Biography

Described as "gorgeous…instantly appealing” (LA Times), and hailed as a “vast acoustic of the imagination” (Village Voice), Ira J. Mowitz’s music thoroughly engages and moves the listener emotionally, often reshaping or suspending one’s sense of time. His work covers a wide range of forms and genres: instrumental, chamber, solo, orchestra, vocal, ballet, film and video, digital and analog, MIDI, and a host of multimedia combinations.

Ira’s projects have involved the intersection of different media. Answering Machine Music — commissioned by the Edith Siday Foundation and the American Music Center for their project “On Hold” — uses software MIDI instruments, and the recorded voice of Ira’s younger son. The work was subsequently featured on NPR’s All Things Considered. In NASA-commissioned A Shout Across Time, he created a multimedia piece for orchestra, sopranos, film, and synchronized digital soundtrack that included – among other things – the sounds of black holes, a collage of rock n’ roll songs from the 60s - 90s, and a re-composition of Einstein’s favorite Mozart Sonata. His International Computer Music Association commissioned piece, Kol Aharon, for solo violin and digital soundtrack, incorporates the voice of his older son at one-year’s-old , and was choreographed by the National Dance Company of Spain for their the ballet Child’s Play. In Jubilum  — a US League ISCM official submission to World Music Days —Ira created a sprawling, digital, super-orchestra treading the line between real and only imagined, outsized instruments.
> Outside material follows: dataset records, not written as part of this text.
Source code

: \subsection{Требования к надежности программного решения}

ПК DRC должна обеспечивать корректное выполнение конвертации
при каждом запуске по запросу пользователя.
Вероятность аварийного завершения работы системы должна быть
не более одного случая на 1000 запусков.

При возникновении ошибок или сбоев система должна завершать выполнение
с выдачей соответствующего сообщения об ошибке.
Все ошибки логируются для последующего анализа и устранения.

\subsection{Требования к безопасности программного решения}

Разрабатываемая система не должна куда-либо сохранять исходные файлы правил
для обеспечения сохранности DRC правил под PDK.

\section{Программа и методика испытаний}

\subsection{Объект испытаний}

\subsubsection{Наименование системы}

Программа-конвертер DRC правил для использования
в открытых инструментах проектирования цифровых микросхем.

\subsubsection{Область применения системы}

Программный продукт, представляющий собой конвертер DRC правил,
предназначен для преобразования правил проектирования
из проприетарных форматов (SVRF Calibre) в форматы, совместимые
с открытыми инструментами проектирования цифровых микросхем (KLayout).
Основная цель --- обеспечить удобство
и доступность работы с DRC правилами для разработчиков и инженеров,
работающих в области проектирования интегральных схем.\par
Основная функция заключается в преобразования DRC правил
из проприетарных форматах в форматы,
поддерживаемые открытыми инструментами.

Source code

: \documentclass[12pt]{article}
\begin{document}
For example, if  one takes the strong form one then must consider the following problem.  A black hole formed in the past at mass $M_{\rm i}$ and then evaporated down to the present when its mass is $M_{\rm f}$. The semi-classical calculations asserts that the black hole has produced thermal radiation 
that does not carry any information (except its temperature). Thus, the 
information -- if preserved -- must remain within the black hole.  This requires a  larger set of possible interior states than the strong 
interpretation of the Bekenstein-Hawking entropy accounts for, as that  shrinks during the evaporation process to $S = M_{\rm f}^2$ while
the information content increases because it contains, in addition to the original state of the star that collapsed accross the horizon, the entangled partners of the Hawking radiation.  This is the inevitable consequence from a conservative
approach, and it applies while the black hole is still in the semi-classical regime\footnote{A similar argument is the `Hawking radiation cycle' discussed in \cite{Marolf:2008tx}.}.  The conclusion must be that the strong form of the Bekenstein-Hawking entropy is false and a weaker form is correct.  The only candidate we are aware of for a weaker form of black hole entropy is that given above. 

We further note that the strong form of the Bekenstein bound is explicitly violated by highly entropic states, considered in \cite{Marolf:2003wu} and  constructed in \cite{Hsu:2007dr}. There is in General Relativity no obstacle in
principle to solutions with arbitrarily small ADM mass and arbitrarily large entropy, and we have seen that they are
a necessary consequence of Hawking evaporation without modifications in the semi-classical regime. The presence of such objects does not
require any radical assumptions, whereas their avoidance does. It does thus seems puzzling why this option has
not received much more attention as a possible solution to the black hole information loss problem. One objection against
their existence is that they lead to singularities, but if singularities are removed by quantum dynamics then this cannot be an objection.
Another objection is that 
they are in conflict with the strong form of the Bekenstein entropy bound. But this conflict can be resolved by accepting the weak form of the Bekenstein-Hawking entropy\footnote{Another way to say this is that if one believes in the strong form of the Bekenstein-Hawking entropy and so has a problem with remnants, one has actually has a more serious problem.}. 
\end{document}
Ira Mowitz is a graduate of Trinity College, Hartt College of Music, and Princeton University, with additional studies at the Mozarteum in Salzburg (1st prize in composition Wettbewerb Neue Musik), Wiener Hochschule für Musik, IRCAM ( Institut de Recherche et Coordination Acoustique/Musique) in Paris, and Stanford University’s CCRMA (Center for Computer Research in Music and Acoustics). A two-time recipient of a Fulbright Scholar award for study in Austria, he has also been a Guggenheim fellow, a Fulbright Senior Scholar visiting professor at the Cracow Akademie of Music, an NEA (National Endowment for the Arts) visiting composer at California Institute of the Arts, and a Rockefeller Foundation Artist in Residence Program at Stanford’s CCRMA.

Ira has received commissions and grants from the NJ State Council on the Arts, the California Arts Council, the National Endowment for the Arts, the Kaufman Center and Special Music School for the gala re-opening of Merkin Concert Hall, and ORF, Österreichischer Rundfunk  (Austrian National Radio) for Studio Tirol’s Projekt Pausenfüller. He has received fellowships from the American Music Center, Meet the Composer, the McDowell Colony, Princeton University, and the Ville de Paris for residency at Cité Internationale des Arts, among others.

Ira’s music has been performed by many well known ensembles such as eighth blackbird, California Ear Unit, Present Music, Kepler Quartet, the Brooklyn Philharmonic, and the Pro Arte Orchestra. His pieces have been featured at the Spoleto Festival USA, Warsaw Autumn, New Music America, and on concerts at LACMA, Curtis, and Juilliard. His music is recorded on NewAlbion and Centaur and is also available on Spotify. In fall 2023 his Suite for Solo Cello, performed by his son, Zachary, will be released by Guarneri Hall across all digital platforms.

Ira lives in Princeton, NJ where he figure skates daily to Bach, Mozart, late Beethoven, Aznavour, and Aguilera.